Se il progetto attuale viene definito da Meloni come “la madre di tutte le riforme”, possiamo senza indugio affermare che il tema della governabilità è il padre infedele e poligamo della storia politica italiana del dopoguerra. Le abbiamo provate tutte, dal proporzionale al maggioritario, dai monocolori ai governi tecnici, dalle coalizioni al trasformismo parlamentare più incestuoso ma 68 governi in 75 anni di legislatura esprimono una fragilità di sistema.                                   Il Prof. Mirabelli si chiede se non esistano altre vie che rafforzino la stabilità e la durata degli esecutivi. L’attuale sistema elettorale non lo consente e nello stesso tempo spiega la disaffezione degli elettori per il voto: dopo il tramonto delle storiche ideologie i partiti si sono via via personalizzati perché i rispettivi leader hanno assunto una concezione proprietaria del potere, la frammentazione delle forze politiche non corrisponde ad orientamenti e visioni di modelli di società e di Stato ma a calcolati interessi che nulla hanno a vedere con il bene dei cittadini.
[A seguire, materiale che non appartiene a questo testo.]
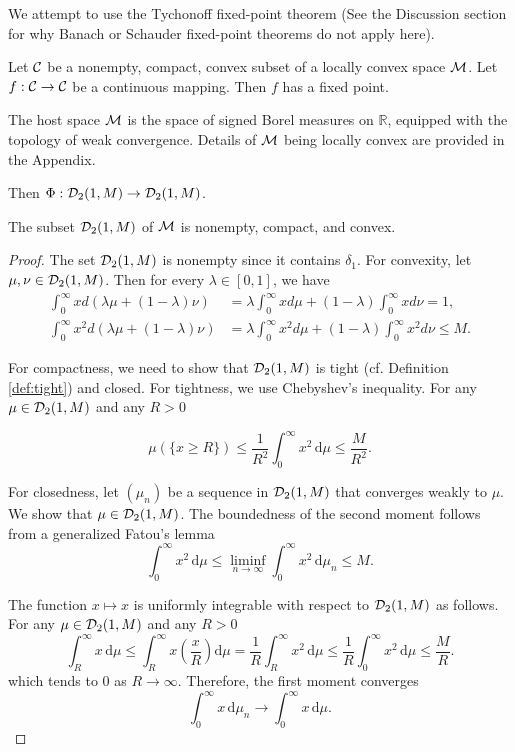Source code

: We attempt to use the Tychonoff fixed-point theorem (See the Discussion section for why Banach or Schauder fixed-point theorems do not apply here).


\begin{theorem}
  Let $\C$ be a nonempty, compact, convex subset of a locally convex space $\M$. Let $f: \C \to \C$ be a continuous mapping. Then $f$ has a fixed point.
\end{theorem}

The host space $\M$ is the space of signed Borel measures on $\mathbb{R}$, equipped with the topology of weak convergence. Details of $\M$ being locally convex are provided in the Appendix.


Then $\Phi: \D_2(1, M) \to \D_2(1, M)$.

\begin{lemma}
  \label{lem:subset-compactness}
  The subset $\D_2(1, M)$ of $\M$ is nonempty, compact, and convex.
\end{lemma}
\begin{proof}
  The set $\D_2(1, M)$ is nonempty since it contains $\delta_1$. For convexity, let $\mu, \nu \in \D_2(1, M)$. Then for every $\lambda \in [0,1]$, we have
  \begin{align*}
    \int_0^\infty x d(\lambda \mu + (1-\lambda)\nu)
     & = \lambda \int_0^\infty x d\mu + (1-\lambda) \int_0^\infty x d\nu = 1,       \\
    \int_0^\infty x^2 d(\lambda \mu + (1-\lambda)\nu)
     & = \lambda \int_0^\infty x^2 d\mu + (1-\lambda) \int_0^\infty x^2 d\nu \le M.
  \end{align*}

  For compactness, we need to show that $\D_2(1, M)$ is tight (cf. Definition \ref{def:tight}) and closed. For tightness, we use Chebyshev's inequality. For any $\mu \in \D_2(1, M)$ and any $R > 0$

  \begin{equation}
    \label{ineq:markov}
    \mu(\{x \ge R\}) \le \dfrac{1}{R^2}\int_{0}^\infty x^2 \,\mathrm{d}\mu \le \dfrac{M}{R^2}.
  \end{equation}

  For closedness, let $(\mu_n)$ be a sequence in $\D_2(1, M)$ that converges weakly to $\mu$. We show that $\mu \in \D_2(1, M)$. The boundedness of the second moment follows from a generalized Fatou's lemma \cite[Theorem 1.1]{feinberg2014fatou}
  $$\int_0^\infty x^2 \,\mathrm{d}\mu \le \liminf_{n \to \infty} \int_0^\infty x^2 \,\mathrm{d}\mu_n \le M.$$

  The function $x\mapsto x$ is uniformly integrable with respect to $\D_2(1, M)$ as follows. For any $\mu \in \D_2(1, M)$ and any $R > 0$
  $$\int_{R}^\infty x \,\mathrm{d}\mu \le \int_{R}^\infty x \left(\frac{x}{R} \right) \mathrm{d}\mu = \frac{1}{R} \int_{R}^\infty x^2 \,\mathrm{d}\mu \le \frac{1}{R} \int_{0}^\infty x^2 \,\mathrm{d}\mu \le \frac{M}{R}.$$
  which tends to 0 as $R \to \infty$. Therefore, the first moment converges \cite[Theorem 3.5]{billingsley1999convergence}
  $$\int_0^\infty x \,\mathrm{d}\mu_n \to \int_0^\infty x \,\mathrm{d}\mu.$$
\end{proof}

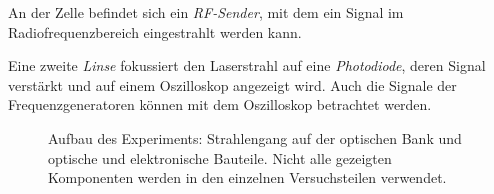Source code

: An der Zelle befindet sich ein \emph{RF-Sender}, mit dem ein Signal im Radiofrequenzbereich eingestrahlt werden kann.

Eine zweite \emph{Linse} fokussiert den Laserstrahl auf eine \emph{Photodiode}, deren Signal verstärkt und auf
einem Oszilloskop angezeigt wird.
Auch die Signale der Frequenzgeneratoren können mit dem Oszilloskop betrachtet werden.


\begin{landscape}

\begin{figure}[H]
        \def\svgwidth{1.4\textwidth}
        
        \caption{Aufbau des Experiments: Strahlengang auf der optischen Bank
        und optische und elektronische Bauteile.
        Nicht alle gezeigten Komponenten werden in den einzelnen
        Versuchsteilen verwendet.}
        \label{img:aufbau}
\end{figure}

\end{landscape}
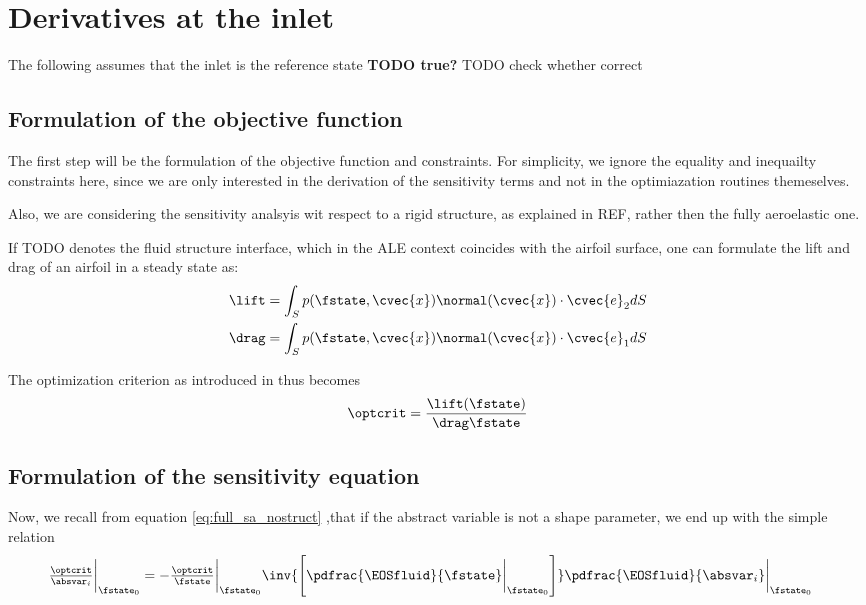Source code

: \documentclass[../main.tex]{subfiles}
\begin{document}
\section{Derivatives at the inlet}
The following assumes that the inlet is the reference state \textbf{TODO true?}
TODO check whether correct







\cleardoublepage

%
\subsection{Formulation of the objective function}
The first step will be the formulation of the objective function and constraints. For simplicity, we ignore the equality and inequailty constraints here, since we are only interested in the derivation of the sensitivity terms and not in the optimiazation routines themeselves.

Also, we are considering the sensitivity analsyis wit respect to a rigid structure, as explained in REF, rather then the fully aeroelastic one.

If TODO denotes the fluid structure interface, which in the \ac{ALE} context coincides with the airfoil surface, one can formulate the lift and drag of an airfoil in a steady state as:
\begin{align}
\lift=\int_{S} p(\fstate,\cvec{x}) \normal(\cvec{x})\cdot \cvec{e}_2 dS \\
\drag=\int_{S} p(\fstate,\cvec{x}) \normal(\cvec{x})\cdot \cvec{e}_1 dS \\
\end{align}

The optimization criterion as introduced in \REF thus becomes
\begin{align}
\optcrit=\frac{\lift(\fstate)}{\drag\fstate}
\end{align}


\subsection{Formulation of the sensitivity equation}
Now, we recall from equation \eqref{eq:full_sa_nostruct} ,that if the abstract variable is not a shape parameter, we end up with the simple relation
\begin{align}\label{eq:manualmach_ToptcritBYabsvarI_expansion}
\tfrac{\optcrit}{\absvar_i}\bigg\rvert_{\fstate_0} &=
-\tfrac{\optcrit}{\fstate}\bigg\rvert_{\fstate_0}
\inv{\left[\pdfrac{\EOSfluid}{\fstate}\bigg\rvert_{\fstate_0}\right]}
\pdfrac{\EOSfluid}{\absvar_i}\bigg\rvert_{\fstate_0}
\end{align}
\end{document}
Si assiste sovente a giochi di potere indecorosi e ci si chiede come la gente potrebbe accalorarsi e parteggiare non traendone alcun vantaggio in termini di benessere collettivo e non riconoscendosi in una rappresentanza fatta da designati e non da prescelti.
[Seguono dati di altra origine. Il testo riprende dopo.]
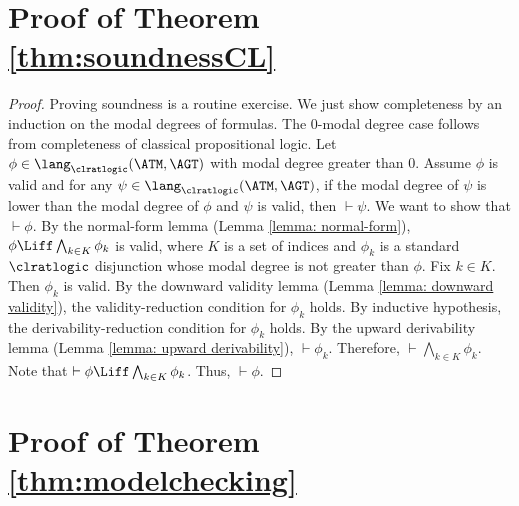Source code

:  \section{Proof of Theorem \ref{thm:soundnessCL}}\label{section: complete proof}
  \begin{proof}
Proving soundness is a
routine exercise. 
 We just show  completeness
 by an induction on the modal
 degrees of formulas. 
 The $0$-modal degree case
 follows from
 completeness of classical propositional logic. 
Let 
   $\phi \in \lang_{\clratlogic}(\ATM, \AGT )$ with modal degree  greater than $0$. Assume $ \phi $ 
   is valid
   and for any 
    $\psi \in \lang_{\clratlogic}(\ATM, \AGT )$, if
    the modal degree of $\psi $ is lower
    than
    the modal degree of
    $\phi $ and $ \psi $ is valid, then $\vdash \psi $. We want to show that 
    $\vdash \phi $.
  By the normal-form lemma (Lemma \ref{lemma: normal-form}), $\phi \Liff \bigwedge_{k\in K}\phi_k$
  is valid, where $K$ is a set of indices and $\phi_k $ is a standard
  $ \clratlogic$ disjunction whose modal degree is not greater than $\phi $. Fix $k\in K$. Then $ \phi_k$
  is valid. By the downward validity lemma (Lemma \ref{lemma: downward validity}),  the validity-reduction condition for 
  $\phi_k $ holds. By inductive hypothesis, the 
  derivability-reduction condition
  for $\phi_k $ holds. By 
  the upward derivability lemma (Lemma \ref{lemma: upward derivability}), $\vdash \phi_k$. Therefore, $\vdash \bigwedge_{k\in K}\phi_k$. Note that $\vdash \phi \Liff \bigwedge_{k\in K}\phi_k$. Thus,  $\vdash \phi $.
\end{proof}
  
  \section{Proof of Theorem \ref{thm:modelchecking}}\label{section: proof for modelchecking}

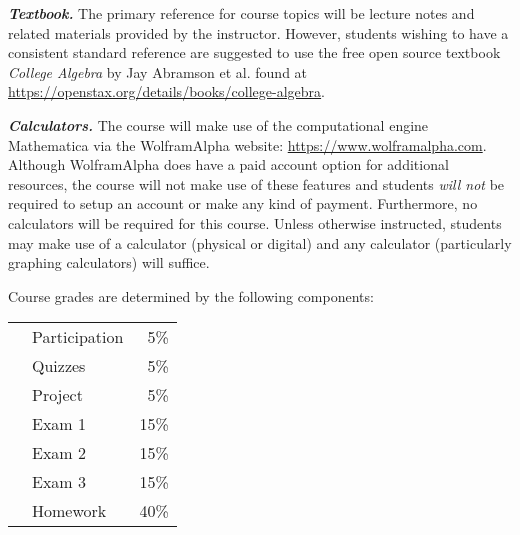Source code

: \documentclass[11pt,letterpaper]{article}
\begin{document}
{\itshape\bfseries\color{stacred}Textbook.} The primary reference for course topics will be lecture notes and related materials provided by the instructor. However, students wishing to have a consistent standard reference are suggested to use the free open source textbook \textit{College Algebra} by Jay Abramson et al. found at \url{https://openstax.org/details/books/college-algebra}. \pspace

{\itshape\bfseries\color{stacred}Calculators.} The course will make use of the computational engine Mathematica via the WolframAlpha website: \url{https://www.wolframalpha.com}. Although WolframAlpha does have a paid account option for additional resources, the course will not make use of these features and students {\itshape will not} be required to setup an account or make any kind of payment. Furthermore, no calculators will be required for this course. Unless otherwise instructed, students may make use of a calculator (physical or digital) and any calculator (particularly graphing calculators) will suffice. 
\sectionbreak









Course grades are determined by the following components: \par
	\begin{table}[!ht]
        \begin{tabular}{clr}
	& Participation & 5\% \\
	& Quizzes & 5\% \\
	& Project & 5\% \\
	& Exam 1 & 15\% \\
	& Exam 2 & 15\% \\
	& Exam 3 & 15\% \\
	& Homework & 40\%
        \end{tabular} 
        \end{table}
\sectionbreak
\end{document}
La riforma potrebbe alterare gli equilibri istituzionali attuali, in primis con una deminutio del ruolo del Presidente della Repubblica (in realtà l’unica figura in grado di interpretare l’unità nazionale e la totalità dei cittadini) ma anche con un ridimensionamento ulteriore del ruolo di rappresentanza del Parlamento (dopo la falcidie voluta da Di Maio). Uso ancora le sagge e lungimiranti parole del Presidente Mirabelli…” si può forse sostenere che, di fatto, non sarà più il Parlamento a dettare l’indirizzo politico al governo ma sarà il governo a imporre al Parlamento il proprio indirizzo politico”. Una prospettiva lontana anni luce dal disegno istituzionale voluto dai padri costituenti che – nel bene e nel male – ha sempre garantito la salutare pratica del confronto democratico.
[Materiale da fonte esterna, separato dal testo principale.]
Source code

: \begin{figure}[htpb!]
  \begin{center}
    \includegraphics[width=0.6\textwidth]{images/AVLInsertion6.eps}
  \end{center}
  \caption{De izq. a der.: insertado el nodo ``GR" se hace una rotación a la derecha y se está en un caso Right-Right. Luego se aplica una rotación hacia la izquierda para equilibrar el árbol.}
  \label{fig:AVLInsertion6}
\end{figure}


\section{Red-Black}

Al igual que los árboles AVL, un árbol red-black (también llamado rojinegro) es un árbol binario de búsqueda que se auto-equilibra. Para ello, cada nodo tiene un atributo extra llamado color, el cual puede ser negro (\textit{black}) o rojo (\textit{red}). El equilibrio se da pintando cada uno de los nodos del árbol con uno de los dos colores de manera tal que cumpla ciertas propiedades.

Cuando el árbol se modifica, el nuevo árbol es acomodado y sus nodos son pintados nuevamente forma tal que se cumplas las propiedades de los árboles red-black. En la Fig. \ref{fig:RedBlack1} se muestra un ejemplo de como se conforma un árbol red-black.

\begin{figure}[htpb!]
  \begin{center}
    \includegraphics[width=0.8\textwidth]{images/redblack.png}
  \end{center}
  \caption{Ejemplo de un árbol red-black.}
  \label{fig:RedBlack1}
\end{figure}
In conclusione l’ipotizzata riforma costituzionale rafforzerebbe più il potere dei partiti e dei loro capi che non la stabilità del quadro istituzionale, In particolare la limitazione delle attribuzioni del Capo dello Stato ci priverebbe di un ruolo di garanzia, di equilibrio e tutela degli interessi generali, consegnando super poteri all’esecutivo e al premier, talmente blindati da prevedere una successione interna come nelle più blasonate monarchie.